== TASK DETAILS ==
Nothing but the lines from the one with "Také může jednoduše" down to the one with "Sice rozhraní pole" should be returned, exactly and with both ends included, from the material below.

== RECORD SET ==

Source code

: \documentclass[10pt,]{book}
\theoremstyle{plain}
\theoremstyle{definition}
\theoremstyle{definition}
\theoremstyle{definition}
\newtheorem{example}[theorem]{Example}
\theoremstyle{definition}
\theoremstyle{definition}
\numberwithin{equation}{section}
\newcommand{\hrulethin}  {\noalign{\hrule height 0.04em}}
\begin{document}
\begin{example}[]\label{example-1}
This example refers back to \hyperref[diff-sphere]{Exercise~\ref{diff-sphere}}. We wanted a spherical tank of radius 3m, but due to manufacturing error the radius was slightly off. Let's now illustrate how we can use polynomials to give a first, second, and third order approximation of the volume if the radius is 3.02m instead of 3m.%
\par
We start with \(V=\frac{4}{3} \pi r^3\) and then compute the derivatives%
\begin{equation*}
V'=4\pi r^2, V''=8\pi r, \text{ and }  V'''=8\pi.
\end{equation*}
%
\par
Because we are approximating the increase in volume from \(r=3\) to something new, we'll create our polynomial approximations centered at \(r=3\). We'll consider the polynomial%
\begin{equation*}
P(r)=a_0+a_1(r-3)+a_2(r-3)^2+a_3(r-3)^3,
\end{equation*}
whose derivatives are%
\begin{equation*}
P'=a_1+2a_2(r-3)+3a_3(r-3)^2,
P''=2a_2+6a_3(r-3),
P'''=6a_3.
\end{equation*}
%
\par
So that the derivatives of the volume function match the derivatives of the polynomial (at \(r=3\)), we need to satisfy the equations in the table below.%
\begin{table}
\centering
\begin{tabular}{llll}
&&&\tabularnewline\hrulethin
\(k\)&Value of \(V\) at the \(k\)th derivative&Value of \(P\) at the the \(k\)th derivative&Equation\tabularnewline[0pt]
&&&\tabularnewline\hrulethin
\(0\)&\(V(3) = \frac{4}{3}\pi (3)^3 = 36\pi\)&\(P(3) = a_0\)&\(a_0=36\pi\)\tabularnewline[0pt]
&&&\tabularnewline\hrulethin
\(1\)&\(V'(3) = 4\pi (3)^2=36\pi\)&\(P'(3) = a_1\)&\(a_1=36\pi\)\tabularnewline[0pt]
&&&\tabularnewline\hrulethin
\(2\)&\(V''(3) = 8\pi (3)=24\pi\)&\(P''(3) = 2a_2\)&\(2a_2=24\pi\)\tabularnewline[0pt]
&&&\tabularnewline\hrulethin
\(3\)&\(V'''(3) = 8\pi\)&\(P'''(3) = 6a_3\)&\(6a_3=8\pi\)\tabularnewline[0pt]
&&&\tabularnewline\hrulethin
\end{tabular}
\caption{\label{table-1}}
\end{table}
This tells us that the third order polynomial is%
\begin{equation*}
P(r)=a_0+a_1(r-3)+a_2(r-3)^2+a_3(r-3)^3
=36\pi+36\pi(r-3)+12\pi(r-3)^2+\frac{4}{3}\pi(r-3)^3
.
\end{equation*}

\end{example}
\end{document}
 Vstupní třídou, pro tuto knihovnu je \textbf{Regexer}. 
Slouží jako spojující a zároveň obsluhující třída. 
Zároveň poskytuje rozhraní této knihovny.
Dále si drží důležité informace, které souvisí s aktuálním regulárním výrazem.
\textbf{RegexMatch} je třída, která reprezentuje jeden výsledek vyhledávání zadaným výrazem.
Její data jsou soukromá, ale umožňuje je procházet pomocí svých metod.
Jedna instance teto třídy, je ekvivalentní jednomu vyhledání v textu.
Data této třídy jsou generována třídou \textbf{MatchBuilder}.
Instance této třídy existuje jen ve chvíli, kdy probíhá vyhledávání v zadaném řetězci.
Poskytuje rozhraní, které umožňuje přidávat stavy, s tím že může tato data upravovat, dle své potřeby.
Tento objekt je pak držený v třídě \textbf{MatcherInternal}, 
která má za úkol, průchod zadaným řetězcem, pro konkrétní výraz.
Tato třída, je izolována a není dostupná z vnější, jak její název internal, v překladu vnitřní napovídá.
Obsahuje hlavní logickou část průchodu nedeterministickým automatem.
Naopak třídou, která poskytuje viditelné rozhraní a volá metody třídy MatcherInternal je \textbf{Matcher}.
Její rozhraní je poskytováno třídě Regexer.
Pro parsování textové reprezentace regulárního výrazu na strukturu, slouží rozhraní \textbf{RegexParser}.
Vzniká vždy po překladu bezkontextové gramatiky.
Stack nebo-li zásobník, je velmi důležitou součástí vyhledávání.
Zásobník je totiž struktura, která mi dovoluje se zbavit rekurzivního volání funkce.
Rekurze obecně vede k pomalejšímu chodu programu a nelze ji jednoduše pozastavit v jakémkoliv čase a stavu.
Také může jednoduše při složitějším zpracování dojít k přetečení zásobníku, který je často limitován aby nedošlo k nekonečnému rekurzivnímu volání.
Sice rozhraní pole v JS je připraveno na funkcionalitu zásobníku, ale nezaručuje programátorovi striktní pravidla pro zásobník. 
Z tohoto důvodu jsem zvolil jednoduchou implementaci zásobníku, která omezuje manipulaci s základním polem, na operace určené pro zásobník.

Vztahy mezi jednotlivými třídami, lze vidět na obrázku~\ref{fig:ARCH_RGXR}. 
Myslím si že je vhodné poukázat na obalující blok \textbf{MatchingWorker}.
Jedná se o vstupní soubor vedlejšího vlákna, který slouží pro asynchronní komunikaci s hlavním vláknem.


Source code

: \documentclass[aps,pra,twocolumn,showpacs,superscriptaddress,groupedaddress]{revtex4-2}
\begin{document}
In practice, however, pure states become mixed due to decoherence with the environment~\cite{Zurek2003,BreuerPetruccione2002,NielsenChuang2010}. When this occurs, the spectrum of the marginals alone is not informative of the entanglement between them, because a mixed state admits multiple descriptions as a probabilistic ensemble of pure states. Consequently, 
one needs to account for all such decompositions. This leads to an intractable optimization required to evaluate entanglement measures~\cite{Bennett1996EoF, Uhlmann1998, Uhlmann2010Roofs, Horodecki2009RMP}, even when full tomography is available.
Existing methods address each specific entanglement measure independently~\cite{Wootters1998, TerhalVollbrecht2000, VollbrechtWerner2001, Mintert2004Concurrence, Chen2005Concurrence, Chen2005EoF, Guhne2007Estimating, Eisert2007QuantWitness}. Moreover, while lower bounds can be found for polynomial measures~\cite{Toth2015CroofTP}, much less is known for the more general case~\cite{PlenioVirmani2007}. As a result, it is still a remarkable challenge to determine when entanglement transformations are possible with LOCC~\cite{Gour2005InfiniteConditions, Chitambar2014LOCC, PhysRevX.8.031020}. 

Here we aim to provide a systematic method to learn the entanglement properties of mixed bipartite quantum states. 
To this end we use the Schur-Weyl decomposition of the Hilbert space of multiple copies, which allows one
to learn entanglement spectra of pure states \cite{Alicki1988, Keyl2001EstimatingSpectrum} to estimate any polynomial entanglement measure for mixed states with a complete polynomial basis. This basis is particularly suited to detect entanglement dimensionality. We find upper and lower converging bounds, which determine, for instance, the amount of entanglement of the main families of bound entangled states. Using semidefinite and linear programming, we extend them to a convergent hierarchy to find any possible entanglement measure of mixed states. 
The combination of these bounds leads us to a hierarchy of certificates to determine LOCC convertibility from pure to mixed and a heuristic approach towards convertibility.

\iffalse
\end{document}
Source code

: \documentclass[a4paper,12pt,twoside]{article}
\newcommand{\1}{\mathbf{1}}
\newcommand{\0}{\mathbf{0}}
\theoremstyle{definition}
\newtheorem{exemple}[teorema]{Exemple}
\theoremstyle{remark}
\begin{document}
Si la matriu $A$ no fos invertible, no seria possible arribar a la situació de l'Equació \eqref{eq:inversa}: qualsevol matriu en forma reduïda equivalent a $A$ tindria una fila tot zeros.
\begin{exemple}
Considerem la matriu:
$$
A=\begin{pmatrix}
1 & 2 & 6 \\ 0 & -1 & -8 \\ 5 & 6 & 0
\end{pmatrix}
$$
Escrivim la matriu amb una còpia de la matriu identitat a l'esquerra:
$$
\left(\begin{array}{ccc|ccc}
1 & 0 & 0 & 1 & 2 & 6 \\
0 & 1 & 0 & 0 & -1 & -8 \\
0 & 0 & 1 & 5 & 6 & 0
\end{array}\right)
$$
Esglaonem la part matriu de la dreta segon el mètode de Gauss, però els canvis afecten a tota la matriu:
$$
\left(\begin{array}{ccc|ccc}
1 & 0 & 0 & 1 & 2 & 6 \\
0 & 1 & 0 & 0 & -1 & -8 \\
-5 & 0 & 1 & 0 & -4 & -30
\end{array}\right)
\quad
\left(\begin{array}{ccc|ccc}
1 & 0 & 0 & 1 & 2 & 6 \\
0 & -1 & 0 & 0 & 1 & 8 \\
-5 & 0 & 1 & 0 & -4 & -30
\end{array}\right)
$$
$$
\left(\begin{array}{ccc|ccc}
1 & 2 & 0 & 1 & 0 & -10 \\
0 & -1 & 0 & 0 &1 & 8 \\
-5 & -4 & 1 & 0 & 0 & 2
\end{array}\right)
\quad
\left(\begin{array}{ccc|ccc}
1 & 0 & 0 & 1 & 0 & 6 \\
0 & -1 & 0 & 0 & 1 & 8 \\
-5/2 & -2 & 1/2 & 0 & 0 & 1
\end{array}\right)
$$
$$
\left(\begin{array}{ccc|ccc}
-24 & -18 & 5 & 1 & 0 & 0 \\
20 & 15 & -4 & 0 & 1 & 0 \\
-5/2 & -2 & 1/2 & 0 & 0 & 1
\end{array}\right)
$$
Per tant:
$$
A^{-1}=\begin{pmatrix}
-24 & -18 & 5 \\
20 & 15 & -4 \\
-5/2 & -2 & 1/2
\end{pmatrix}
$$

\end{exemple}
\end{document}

== OUTPUT FOR THIS EXERCISE ==
Také může jednoduše při složitějším zpracování dojít k přetečení zásobníku, který je často limitován aby nedošlo k nekonečnému rekurzivnímu volání.
Sice rozhraní pole v JS je připraveno na funkcionalitu zásobníku, ale nezaručuje programátorovi striktní pravidla pro zásobník. 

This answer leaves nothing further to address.